The authors note that Copilot may suggest solutions that could be buggy or challenging to comprehend, which novices might accept as correct. Introducing such buggy and complex code into software projects could significantly impact their quality. The study underscores the importance of understanding the limitations of AI tools like Copilot and emphasizes the potential risks associated with their use, particularly when wielded by individuals lacking sufficient coding experience.

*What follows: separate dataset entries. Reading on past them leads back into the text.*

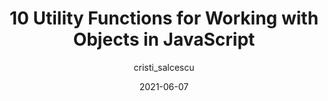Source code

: ---
author: cristi_salcescu
date: 2021-06-07
layout: post.njk
publisher: javascriptdaily
tags:
  - javascript
target_url: https://medium.com/dailyjs/10-utility-functions-for-working-with-objects-in-javascript-a5ee53ef8809
title: 10 Utility Functions for Working with Objects in JavaScript
---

Relying heavily on Copilots in the future, Microsoft may find itself closely tethered to OpenAI, a relatively young company that recently experienced significant upheaval in Silicon Valley. OpenAI’s board initially terminated CEO Sam Altman, but following internal pressure and persuasion from Microsoft CEO Satya Nadella, Altman was reinstated a few days later. The volatility within OpenAI poses a potential risk not only to Microsoft’s substantial $13 billion investment but also to the company’s broader plans for integrating AI into a myriad of its products.

According to reports from Windows Central, Microsoft’s upcoming major Windows update, codenamed “Hudson Valley,” is expected to include various AI enhancements. These may encompass features such as content analysis during video chats, an improved Copilot capable of recalling user actions on the PC, and an enhanced system-wide search. Some functionalities might necessitate CPUs equipped with NPUs (Neural Processing Units), similar to the requirements for features like background blurring and auto-framing in Windows Studio Effects, which also rely on NPUs, as seen in AMD’s recent chip releases and Intel’s new Core Ultra hardware.

The landscape of AI is evolving rapidly, and Microsoft’s plans for integrating AI features into its products are subject to constant change. As an example, during the writing of this piece, Microsoft announced an upgrade for Copilot, incorporating more powerful models such as GPT-4 Turbo and Dall-E 3, aiming to enhance its capabilities further. While there’s hope that Microsoft and OpenAI can address the issues with Copilot and deliver a transformative AI tool accessible to everyone, the author expresses a sense of past disappointment, particularly referencing Microsoft’s dual-screen Duo and Neo plans. This underscores the uncertainty inherent in the development and deployment of cutting-edge technologies and the challenges of meeting high expectations in the ever-evolving field of AI.